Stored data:
_ _ _ _ _

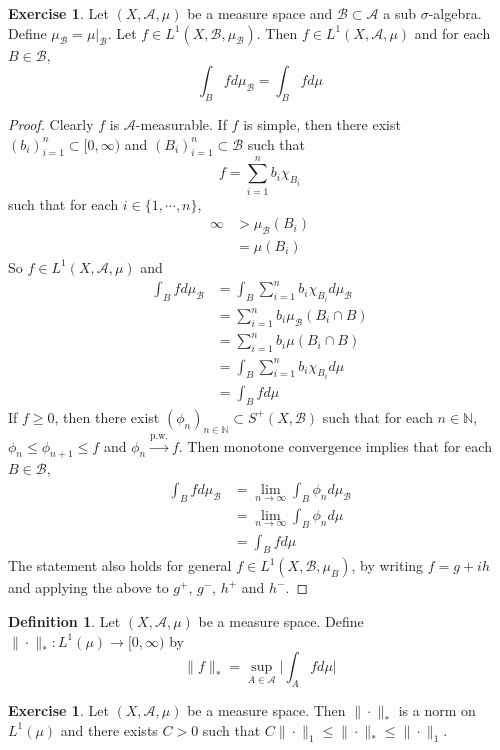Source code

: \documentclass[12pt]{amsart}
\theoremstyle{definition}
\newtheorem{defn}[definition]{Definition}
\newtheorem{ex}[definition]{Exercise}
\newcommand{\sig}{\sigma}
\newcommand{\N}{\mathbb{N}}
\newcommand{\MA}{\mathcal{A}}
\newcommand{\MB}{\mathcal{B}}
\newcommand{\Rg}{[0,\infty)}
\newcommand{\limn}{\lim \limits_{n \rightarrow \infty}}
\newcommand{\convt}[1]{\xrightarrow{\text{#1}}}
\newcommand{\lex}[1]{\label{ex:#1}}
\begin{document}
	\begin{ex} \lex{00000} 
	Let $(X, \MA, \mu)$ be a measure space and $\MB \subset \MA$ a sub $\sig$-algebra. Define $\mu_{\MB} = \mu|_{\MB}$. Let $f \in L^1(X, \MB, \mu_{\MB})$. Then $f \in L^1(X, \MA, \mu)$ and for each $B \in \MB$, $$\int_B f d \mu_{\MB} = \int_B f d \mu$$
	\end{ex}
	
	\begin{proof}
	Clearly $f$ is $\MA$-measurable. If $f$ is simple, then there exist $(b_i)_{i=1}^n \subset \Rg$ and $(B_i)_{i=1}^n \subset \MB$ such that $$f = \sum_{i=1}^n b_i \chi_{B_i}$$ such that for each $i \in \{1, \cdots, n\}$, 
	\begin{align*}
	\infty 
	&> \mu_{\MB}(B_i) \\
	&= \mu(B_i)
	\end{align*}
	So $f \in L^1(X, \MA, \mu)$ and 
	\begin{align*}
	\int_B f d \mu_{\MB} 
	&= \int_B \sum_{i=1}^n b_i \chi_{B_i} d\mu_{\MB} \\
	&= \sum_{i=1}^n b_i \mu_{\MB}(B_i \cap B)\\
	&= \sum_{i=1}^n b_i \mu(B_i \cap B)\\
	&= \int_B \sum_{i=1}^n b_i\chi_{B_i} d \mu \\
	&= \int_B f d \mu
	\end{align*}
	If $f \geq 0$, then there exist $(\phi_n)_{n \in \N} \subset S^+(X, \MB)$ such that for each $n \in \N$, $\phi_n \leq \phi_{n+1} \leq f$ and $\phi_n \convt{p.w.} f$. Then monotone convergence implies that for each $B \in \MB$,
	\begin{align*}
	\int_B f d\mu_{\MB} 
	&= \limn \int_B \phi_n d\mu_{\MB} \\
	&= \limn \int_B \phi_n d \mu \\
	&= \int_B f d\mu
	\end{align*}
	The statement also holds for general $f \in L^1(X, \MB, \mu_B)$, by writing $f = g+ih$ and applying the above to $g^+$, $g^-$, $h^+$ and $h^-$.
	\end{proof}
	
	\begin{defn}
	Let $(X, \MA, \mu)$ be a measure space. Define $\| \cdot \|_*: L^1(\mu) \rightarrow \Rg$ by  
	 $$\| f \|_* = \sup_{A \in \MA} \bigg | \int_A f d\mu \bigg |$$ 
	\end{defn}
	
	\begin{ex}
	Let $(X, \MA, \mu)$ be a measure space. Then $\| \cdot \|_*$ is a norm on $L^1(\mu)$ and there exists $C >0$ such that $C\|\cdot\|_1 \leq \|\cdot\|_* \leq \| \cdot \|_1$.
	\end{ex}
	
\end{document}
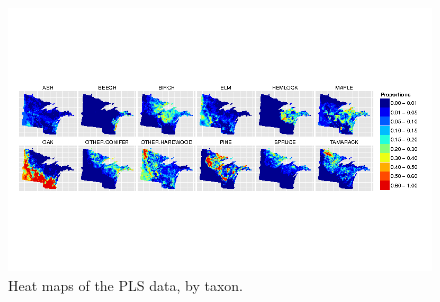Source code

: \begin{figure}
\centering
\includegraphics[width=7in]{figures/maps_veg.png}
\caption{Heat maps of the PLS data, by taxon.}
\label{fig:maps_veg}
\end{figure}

_ _ _ _ _

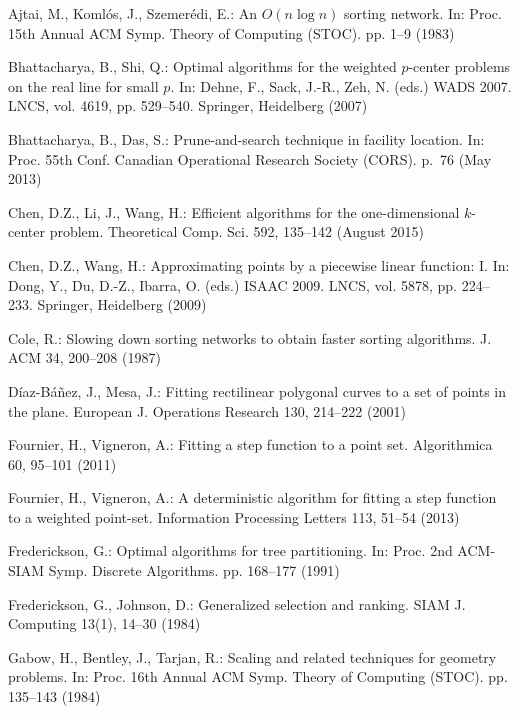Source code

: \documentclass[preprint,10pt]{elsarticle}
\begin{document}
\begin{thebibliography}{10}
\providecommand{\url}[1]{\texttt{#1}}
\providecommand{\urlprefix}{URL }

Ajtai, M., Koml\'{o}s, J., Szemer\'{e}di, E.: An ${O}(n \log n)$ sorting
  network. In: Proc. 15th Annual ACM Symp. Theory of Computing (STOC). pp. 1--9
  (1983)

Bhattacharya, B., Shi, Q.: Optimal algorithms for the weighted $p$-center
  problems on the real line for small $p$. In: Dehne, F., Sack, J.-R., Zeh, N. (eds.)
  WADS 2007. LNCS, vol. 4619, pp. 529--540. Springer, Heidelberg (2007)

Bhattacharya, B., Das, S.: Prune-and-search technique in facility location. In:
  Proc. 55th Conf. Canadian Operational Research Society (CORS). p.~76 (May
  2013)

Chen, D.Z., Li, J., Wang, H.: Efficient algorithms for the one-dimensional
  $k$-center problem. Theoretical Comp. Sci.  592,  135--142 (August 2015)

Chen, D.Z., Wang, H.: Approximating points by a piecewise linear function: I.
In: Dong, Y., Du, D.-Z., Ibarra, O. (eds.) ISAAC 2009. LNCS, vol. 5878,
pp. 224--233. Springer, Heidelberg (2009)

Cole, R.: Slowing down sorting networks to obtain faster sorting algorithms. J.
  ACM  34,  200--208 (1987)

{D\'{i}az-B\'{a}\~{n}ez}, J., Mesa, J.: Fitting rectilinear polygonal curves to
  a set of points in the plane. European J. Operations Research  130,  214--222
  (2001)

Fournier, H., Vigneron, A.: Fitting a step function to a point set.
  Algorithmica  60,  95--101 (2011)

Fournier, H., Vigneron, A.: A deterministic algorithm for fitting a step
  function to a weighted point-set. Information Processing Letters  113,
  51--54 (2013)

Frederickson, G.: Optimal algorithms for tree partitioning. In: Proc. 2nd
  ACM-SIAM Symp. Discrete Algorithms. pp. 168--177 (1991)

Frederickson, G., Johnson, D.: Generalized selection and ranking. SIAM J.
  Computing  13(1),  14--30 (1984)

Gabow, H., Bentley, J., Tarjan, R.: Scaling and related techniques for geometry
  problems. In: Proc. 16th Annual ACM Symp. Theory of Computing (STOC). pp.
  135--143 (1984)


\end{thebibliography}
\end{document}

_ _ _ _ _

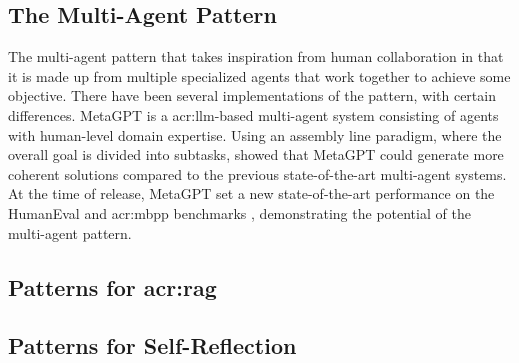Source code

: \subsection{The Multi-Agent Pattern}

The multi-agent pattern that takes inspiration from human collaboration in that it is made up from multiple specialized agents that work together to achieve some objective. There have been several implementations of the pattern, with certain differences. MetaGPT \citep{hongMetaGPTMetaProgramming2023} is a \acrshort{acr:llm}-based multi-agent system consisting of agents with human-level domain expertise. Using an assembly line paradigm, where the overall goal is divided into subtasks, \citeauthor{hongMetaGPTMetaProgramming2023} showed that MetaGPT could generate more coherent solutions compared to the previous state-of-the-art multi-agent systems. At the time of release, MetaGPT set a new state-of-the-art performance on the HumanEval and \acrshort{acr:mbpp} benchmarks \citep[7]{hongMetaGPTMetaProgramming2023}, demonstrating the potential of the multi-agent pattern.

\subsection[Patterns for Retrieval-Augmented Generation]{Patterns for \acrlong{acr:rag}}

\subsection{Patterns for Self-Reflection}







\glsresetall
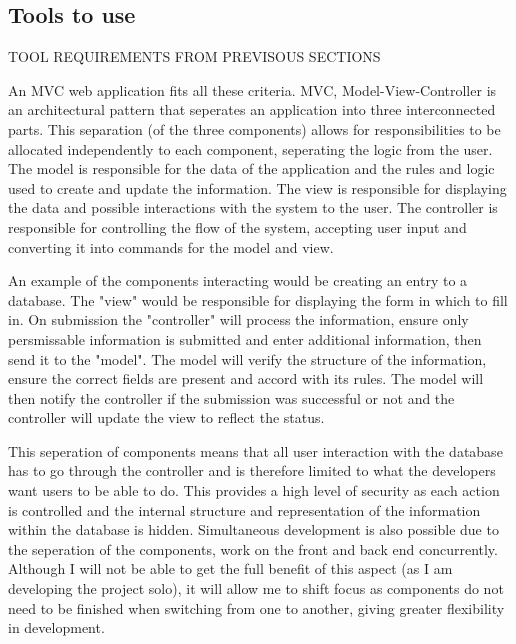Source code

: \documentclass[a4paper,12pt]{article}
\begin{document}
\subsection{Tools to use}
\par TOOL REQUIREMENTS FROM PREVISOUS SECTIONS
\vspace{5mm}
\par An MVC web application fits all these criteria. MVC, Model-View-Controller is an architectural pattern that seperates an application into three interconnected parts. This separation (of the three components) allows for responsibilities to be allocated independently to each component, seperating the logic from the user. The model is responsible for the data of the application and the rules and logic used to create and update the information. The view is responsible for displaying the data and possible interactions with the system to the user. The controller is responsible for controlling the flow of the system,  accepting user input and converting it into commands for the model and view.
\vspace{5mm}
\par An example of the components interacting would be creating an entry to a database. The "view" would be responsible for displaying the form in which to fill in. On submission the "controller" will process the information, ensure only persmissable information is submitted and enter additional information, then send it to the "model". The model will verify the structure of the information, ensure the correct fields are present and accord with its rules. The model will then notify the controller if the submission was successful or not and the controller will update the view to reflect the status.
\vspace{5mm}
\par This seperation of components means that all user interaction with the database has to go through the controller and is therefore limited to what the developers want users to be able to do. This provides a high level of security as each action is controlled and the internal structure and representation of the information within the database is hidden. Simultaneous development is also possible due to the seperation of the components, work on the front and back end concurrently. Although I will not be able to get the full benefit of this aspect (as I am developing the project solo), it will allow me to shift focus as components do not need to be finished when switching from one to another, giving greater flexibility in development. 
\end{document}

_ _ _ _ _

* _PROBLEM DESCRIPTION_
In the records above, how many lines contain the word "SIAM"? Say only the number.

* _FINISHED TASK_
2